TPG’s carveout of Wind River from Intel driven by data interest

  • Firm’s 2nd purchase of an Intel business, after McAfee
  • Wind River provides operating system for embedded devices
  • Deal driven by TPG’s interest in Big Data

TPG’s acquisition of Wind River, an embedded systems software company, is its second carveout of a business owned by Intel, following last year’s purchase of a majority stake in McAfee, the chipmaker’s cybersecurity unit.

Partner Nehal Raj, who leads TPG’s technology group, said the firm was the “logical” choice when Intel was looking to sell off another non-core business.

“The McAfee relationship that we built with them has been very beneficial, from their perspective,” Raj said. Carveouts involve complicated negotiations over how services like tax and accounting will be transitioned; “transacting with us allowed them not to have to recreate the wheel with someone else.”

Both transactions were out of TPG Partners VII, which closed on $10.5 billion in 2016.

For Intel, the deals aren’t primarily about pricing.

“Any amount of cash we pay is not going to move the needle for them; they have tens of billions on the balance sheet.” Raj said.

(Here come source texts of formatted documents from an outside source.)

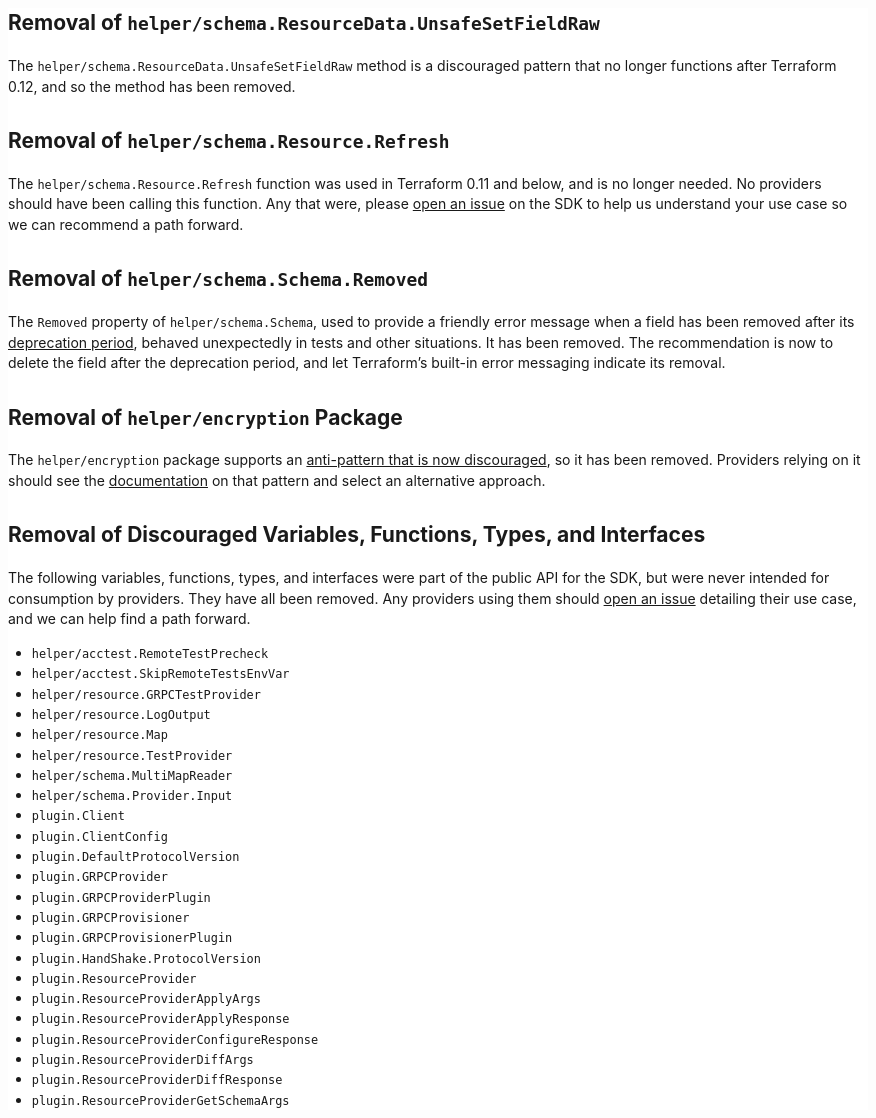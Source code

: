 ## Removal of `helper/schema.ResourceData.UnsafeSetFieldRaw`
The `helper/schema.ResourceData.UnsafeSetFieldRaw` method is a discouraged
pattern that no longer functions after Terraform 0.12, and so the method has
been removed.

## Removal of `helper/schema.Resource.Refresh`
The `helper/schema.Resource.Refresh` function was used in Terraform 0.11 and
below, and is no longer needed. No providers should have been calling this
function. Any that were, please [open an
issue](https://github.com/hashicorp/terraform-plugin-sdk/issues) on the SDK to
help us understand your use case so we can recommend a path forward.

## Removal of `helper/schema.Schema.Removed`
The `Removed` property of `helper/schema.Schema`, used to provide a friendly
error message when a field has been removed after its [deprecation
period](https://www.terraform.io/docs/extend/best-practices/deprecations.html),
behaved unexpectedly in tests and other situations. It has been removed. The
recommendation is now to delete the field after the deprecation period, and let
Terraform’s built-in error messaging indicate its removal.

## Removal of `helper/encryption` Package
The `helper/encryption` package supports an [anti-pattern that is now
discouraged](https://www.terraform.io/docs/extend/best-practices/sensitive-state.html#don-39-t-encrypt-state),
so it has been removed. Providers relying on it should see the
[documentation](https://www.terraform.io/docs/extend/best-practices/sensitive-state.html)
on that pattern and select an alternative approach.

## Removal of Discouraged Variables, Functions, Types, and Interfaces
The following variables, functions, types, and interfaces were part of the
public API for the SDK, but were never intended for consumption by providers.
They have all been removed. Any providers using them should [open an
issue](https://github.com/hashicorp/terraform-plugin-sdk/issues) detailing
their use case, and we can help find a path forward.

* `helper/acctest.RemoteTestPrecheck`
* `helper/acctest.SkipRemoteTestsEnvVar`
* `helper/resource.GRPCTestProvider`
* `helper/resource.LogOutput`
* `helper/resource.Map`
* `helper/resource.TestProvider`
* `helper/schema.MultiMapReader`
* `helper/schema.Provider.Input`
* `plugin.Client`
* `plugin.ClientConfig`
* `plugin.DefaultProtocolVersion`
* `plugin.GRPCProvider`
* `plugin.GRPCProviderPlugin`
* `plugin.GRPCProvisioner`
* `plugin.GRPCProvisionerPlugin`
* `plugin.HandShake.ProtocolVersion`
* `plugin.ResourceProvider`
* `plugin.ResourceProviderApplyArgs`
* `plugin.ResourceProviderApplyResponse`
* `plugin.ResourceProviderConfigureResponse`
* `plugin.ResourceProviderDiffArgs`
* `plugin.ResourceProviderDiffResponse`
* `plugin.ResourceProviderGetSchemaArgs`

“What they’re looking for is a trusted partner who can carve out the business, maintain any commercial relationships that they need on an ongoing basis, and make it as quick and painless a divestiture process as possible.”

Both deals stem from a change in corporate strategy. Under previous leadership, Intel pursued diversification beyond processors, using semiconductor profits to purchase supposedly complementary software companies.

But the expected synergies didn’t pan out, and the current executive team decided to refocus on the competitive chip business, which meant exiting recent acquisitions.

Wind River, which Intel bought in 2009 for $884 million, provides what it calls a real-time operating system.

Raj described this as software that makes commodity-hardware devices intelligent, “allow[ing] them to perform a specific task. And typically these tasks have very high performance requirements around them … like in an automotive system or a spaceship or an airplane.”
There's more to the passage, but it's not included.